EXERCISE INSTRUCTIONS
Every line of the material is to be reproduced verbatim.

DATA RECORDS
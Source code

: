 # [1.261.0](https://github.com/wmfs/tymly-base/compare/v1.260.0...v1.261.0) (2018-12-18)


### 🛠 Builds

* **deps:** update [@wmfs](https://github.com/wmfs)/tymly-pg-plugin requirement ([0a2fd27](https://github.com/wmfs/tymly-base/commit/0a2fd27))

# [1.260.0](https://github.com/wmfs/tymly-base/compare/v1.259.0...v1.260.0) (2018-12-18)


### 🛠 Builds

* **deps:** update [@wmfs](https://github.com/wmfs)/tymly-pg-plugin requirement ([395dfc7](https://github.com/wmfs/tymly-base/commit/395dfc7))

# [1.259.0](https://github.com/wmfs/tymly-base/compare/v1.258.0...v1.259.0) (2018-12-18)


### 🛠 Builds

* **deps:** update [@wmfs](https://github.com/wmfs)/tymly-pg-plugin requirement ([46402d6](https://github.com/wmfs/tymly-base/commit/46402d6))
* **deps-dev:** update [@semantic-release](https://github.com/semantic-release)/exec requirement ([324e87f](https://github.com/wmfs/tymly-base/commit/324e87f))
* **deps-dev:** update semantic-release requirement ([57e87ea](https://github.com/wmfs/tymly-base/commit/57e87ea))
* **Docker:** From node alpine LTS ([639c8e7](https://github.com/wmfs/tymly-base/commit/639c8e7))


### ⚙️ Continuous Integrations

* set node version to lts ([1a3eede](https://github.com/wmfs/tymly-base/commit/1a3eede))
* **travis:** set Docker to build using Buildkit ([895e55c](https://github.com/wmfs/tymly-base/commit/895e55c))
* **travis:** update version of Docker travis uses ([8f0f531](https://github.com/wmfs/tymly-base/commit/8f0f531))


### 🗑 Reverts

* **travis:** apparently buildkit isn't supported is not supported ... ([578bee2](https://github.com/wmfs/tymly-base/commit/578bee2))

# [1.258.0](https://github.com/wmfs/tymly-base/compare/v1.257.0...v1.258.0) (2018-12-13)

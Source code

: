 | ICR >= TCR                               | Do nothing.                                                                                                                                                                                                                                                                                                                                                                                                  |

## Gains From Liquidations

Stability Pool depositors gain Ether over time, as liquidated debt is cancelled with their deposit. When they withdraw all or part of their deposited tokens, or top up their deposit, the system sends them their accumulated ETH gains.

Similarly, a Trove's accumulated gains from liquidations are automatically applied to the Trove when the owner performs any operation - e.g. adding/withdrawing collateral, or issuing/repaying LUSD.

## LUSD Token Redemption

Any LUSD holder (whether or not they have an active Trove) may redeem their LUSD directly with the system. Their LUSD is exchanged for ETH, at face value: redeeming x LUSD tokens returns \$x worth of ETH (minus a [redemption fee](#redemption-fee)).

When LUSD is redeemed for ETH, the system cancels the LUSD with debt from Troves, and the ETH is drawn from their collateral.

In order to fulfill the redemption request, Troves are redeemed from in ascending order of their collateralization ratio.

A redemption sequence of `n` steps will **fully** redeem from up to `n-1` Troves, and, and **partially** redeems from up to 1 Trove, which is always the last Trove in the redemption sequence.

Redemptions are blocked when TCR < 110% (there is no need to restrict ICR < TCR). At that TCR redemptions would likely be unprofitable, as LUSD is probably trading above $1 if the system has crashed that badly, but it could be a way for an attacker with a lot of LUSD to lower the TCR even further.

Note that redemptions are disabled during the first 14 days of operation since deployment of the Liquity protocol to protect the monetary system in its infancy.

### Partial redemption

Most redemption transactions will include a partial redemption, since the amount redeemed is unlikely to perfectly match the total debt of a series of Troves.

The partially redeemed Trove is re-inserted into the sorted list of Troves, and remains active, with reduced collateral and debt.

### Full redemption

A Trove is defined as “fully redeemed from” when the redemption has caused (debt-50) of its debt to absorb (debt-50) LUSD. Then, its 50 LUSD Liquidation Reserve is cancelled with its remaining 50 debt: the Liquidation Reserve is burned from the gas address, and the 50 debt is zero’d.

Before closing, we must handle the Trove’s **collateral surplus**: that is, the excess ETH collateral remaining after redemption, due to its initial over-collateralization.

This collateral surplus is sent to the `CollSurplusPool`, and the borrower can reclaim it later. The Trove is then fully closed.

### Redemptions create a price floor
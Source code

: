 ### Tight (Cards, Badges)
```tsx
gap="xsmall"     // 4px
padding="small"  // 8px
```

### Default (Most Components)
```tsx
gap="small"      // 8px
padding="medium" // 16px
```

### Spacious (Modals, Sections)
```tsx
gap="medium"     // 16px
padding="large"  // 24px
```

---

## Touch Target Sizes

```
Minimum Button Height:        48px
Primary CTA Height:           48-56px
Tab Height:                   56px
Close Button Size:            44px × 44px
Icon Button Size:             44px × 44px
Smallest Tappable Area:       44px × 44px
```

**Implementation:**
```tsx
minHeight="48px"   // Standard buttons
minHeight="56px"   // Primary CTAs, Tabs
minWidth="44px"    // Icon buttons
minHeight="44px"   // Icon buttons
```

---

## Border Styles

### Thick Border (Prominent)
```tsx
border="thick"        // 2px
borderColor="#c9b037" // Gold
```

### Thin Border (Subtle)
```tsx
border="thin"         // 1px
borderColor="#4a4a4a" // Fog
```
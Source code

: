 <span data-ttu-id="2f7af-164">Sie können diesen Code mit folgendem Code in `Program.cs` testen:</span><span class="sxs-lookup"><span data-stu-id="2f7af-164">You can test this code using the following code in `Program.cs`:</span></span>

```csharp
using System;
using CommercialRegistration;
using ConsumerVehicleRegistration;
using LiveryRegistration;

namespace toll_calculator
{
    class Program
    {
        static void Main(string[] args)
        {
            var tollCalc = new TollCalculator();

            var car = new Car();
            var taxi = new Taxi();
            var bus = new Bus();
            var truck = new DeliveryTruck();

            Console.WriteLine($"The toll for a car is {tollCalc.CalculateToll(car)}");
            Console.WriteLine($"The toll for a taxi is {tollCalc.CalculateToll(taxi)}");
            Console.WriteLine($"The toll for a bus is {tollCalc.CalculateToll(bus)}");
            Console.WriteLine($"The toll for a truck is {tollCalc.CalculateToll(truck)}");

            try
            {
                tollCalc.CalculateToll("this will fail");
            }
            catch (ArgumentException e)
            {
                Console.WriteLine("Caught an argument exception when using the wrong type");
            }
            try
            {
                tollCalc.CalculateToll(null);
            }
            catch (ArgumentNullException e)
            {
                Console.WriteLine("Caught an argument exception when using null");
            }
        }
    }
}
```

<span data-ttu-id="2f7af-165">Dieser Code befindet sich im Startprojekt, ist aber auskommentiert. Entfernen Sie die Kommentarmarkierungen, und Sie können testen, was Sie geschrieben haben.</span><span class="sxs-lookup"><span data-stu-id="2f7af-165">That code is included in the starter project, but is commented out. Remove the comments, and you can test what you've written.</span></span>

RESPONSE
Source code

: # [1.261.0](https://github.com/wmfs/tymly-base/compare/v1.260.0...v1.261.0) (2018-12-18)


### 🛠 Builds

* **deps:** update [@wmfs](https://github.com/wmfs)/tymly-pg-plugin requirement ([0a2fd27](https://github.com/wmfs/tymly-base/commit/0a2fd27))

# [1.260.0](https://github.com/wmfs/tymly-base/compare/v1.259.0...v1.260.0) (2018-12-18)


### 🛠 Builds

* **deps:** update [@wmfs](https://github.com/wmfs)/tymly-pg-plugin requirement ([395dfc7](https://github.com/wmfs/tymly-base/commit/395dfc7))

# [1.259.0](https://github.com/wmfs/tymly-base/compare/v1.258.0...v1.259.0) (2018-12-18)


### 🛠 Builds

* **deps:** update [@wmfs](https://github.com/wmfs)/tymly-pg-plugin requirement ([46402d6](https://github.com/wmfs/tymly-base/commit/46402d6))
* **deps-dev:** update [@semantic-release](https://github.com/semantic-release)/exec requirement ([324e87f](https://github.com/wmfs/tymly-base/commit/324e87f))
* **deps-dev:** update semantic-release requirement ([57e87ea](https://github.com/wmfs/tymly-base/commit/57e87ea))
* **Docker:** From node alpine LTS ([639c8e7](https://github.com/wmfs/tymly-base/commit/639c8e7))


### ⚙️ Continuous Integrations

* set node version to lts ([1a3eede](https://github.com/wmfs/tymly-base/commit/1a3eede))
* **travis:** set Docker to build using Buildkit ([895e55c](https://github.com/wmfs/tymly-base/commit/895e55c))
* **travis:** update version of Docker travis uses ([8f0f531](https://github.com/wmfs/tymly-base/commit/8f0f531))


### 🗑 Reverts

* **travis:** apparently buildkit isn't supported is not supported ... ([578bee2](https://github.com/wmfs/tymly-base/commit/578bee2))

# [1.258.0](https://github.com/wmfs/tymly-base/compare/v1.257.0...v1.258.0) (2018-12-13)

Source code

: | ICR >= TCR                               | Do nothing.                                                                                                                                                                                                                                                                                                                                                                                                  |

## Gains From Liquidations

Stability Pool depositors gain Ether over time, as liquidated debt is cancelled with their deposit. When they withdraw all or part of their deposited tokens, or top up their deposit, the system sends them their accumulated ETH gains.

Similarly, a Trove's accumulated gains from liquidations are automatically applied to the Trove when the owner performs any operation - e.g. adding/withdrawing collateral, or issuing/repaying LUSD.

## LUSD Token Redemption

Any LUSD holder (whether or not they have an active Trove) may redeem their LUSD directly with the system. Their LUSD is exchanged for ETH, at face value: redeeming x LUSD tokens returns \$x worth of ETH (minus a [redemption fee](#redemption-fee)).

When LUSD is redeemed for ETH, the system cancels the LUSD with debt from Troves, and the ETH is drawn from their collateral.

In order to fulfill the redemption request, Troves are redeemed from in ascending order of their collateralization ratio.

A redemption sequence of `n` steps will **fully** redeem from up to `n-1` Troves, and, and **partially** redeems from up to 1 Trove, which is always the last Trove in the redemption sequence.

Redemptions are blocked when TCR < 110% (there is no need to restrict ICR < TCR). At that TCR redemptions would likely be unprofitable, as LUSD is probably trading above $1 if the system has crashed that badly, but it could be a way for an attacker with a lot of LUSD to lower the TCR even further.

Note that redemptions are disabled during the first 14 days of operation since deployment of the Liquity protocol to protect the monetary system in its infancy.

### Partial redemption

Most redemption transactions will include a partial redemption, since the amount redeemed is unlikely to perfectly match the total debt of a series of Troves.

The partially redeemed Trove is re-inserted into the sorted list of Troves, and remains active, with reduced collateral and debt.

### Full redemption

A Trove is defined as “fully redeemed from” when the redemption has caused (debt-50) of its debt to absorb (debt-50) LUSD. Then, its 50 LUSD Liquidation Reserve is cancelled with its remaining 50 debt: the Liquidation Reserve is burned from the gas address, and the 50 debt is zero’d.

Before closing, we must handle the Trove’s **collateral surplus**: that is, the excess ETH collateral remaining after redemption, due to its initial over-collateralization.

This collateral surplus is sent to the `CollSurplusPool`, and the borrower can reclaim it later. The Trove is then fully closed.

### Redemptions create a price floor
Source code

: ### Tight (Cards, Badges)
```tsx
gap="xsmall"     // 4px
padding="small"  // 8px
```

### Default (Most Components)
```tsx
gap="small"      // 8px
padding="medium" // 16px
```

### Spacious (Modals, Sections)
```tsx
gap="medium"     // 16px
padding="large"  // 24px
```

---

## Touch Target Sizes

```
Minimum Button Height:        48px
Primary CTA Height:           48-56px
Tab Height:                   56px
Close Button Size:            44px × 44px
Icon Button Size:             44px × 44px
Smallest Tappable Area:       44px × 44px
```

**Implementation:**
```tsx
minHeight="48px"   // Standard buttons
minHeight="56px"   // Primary CTAs, Tabs
minWidth="44px"    // Icon buttons
minHeight="44px"   // Icon buttons
```

---

## Border Styles

### Thick Border (Prominent)
```tsx
border="thick"        // 2px
borderColor="#c9b037" // Gold
```

### Thin Border (Subtle)
```tsx
border="thin"         // 1px
borderColor="#4a4a4a" // Fog
```
Source code

: <span data-ttu-id="2f7af-164">Sie können diesen Code mit folgendem Code in `Program.cs` testen:</span><span class="sxs-lookup"><span data-stu-id="2f7af-164">You can test this code using the following code in `Program.cs`:</span></span>

```csharp
using System;
using CommercialRegistration;
using ConsumerVehicleRegistration;
using LiveryRegistration;

namespace toll_calculator
{
    class Program
    {
        static void Main(string[] args)
        {
            var tollCalc = new TollCalculator();

            var car = new Car();
            var taxi = new Taxi();
            var bus = new Bus();
            var truck = new DeliveryTruck();

            Console.WriteLine($"The toll for a car is {tollCalc.CalculateToll(car)}");
            Console.WriteLine($"The toll for a taxi is {tollCalc.CalculateToll(taxi)}");
            Console.WriteLine($"The toll for a bus is {tollCalc.CalculateToll(bus)}");
            Console.WriteLine($"The toll for a truck is {tollCalc.CalculateToll(truck)}");

            try
            {
                tollCalc.CalculateToll("this will fail");
            }
            catch (ArgumentException e)
            {
                Console.WriteLine("Caught an argument exception when using the wrong type");
            }
            try
            {
                tollCalc.CalculateToll(null);
            }
            catch (ArgumentNullException e)
            {
                Console.WriteLine("Caught an argument exception when using null");
            }
        }
    }
}
```

<span data-ttu-id="2f7af-165">Dieser Code befindet sich im Startprojekt, ist aber auskommentiert. Entfernen Sie die Kommentarmarkierungen, und Sie können testen, was Sie geschrieben haben.</span><span class="sxs-lookup"><span data-stu-id="2f7af-165">That code is included in the starter project, but is commented out. Remove the comments, and you can test what you've written.</span></span>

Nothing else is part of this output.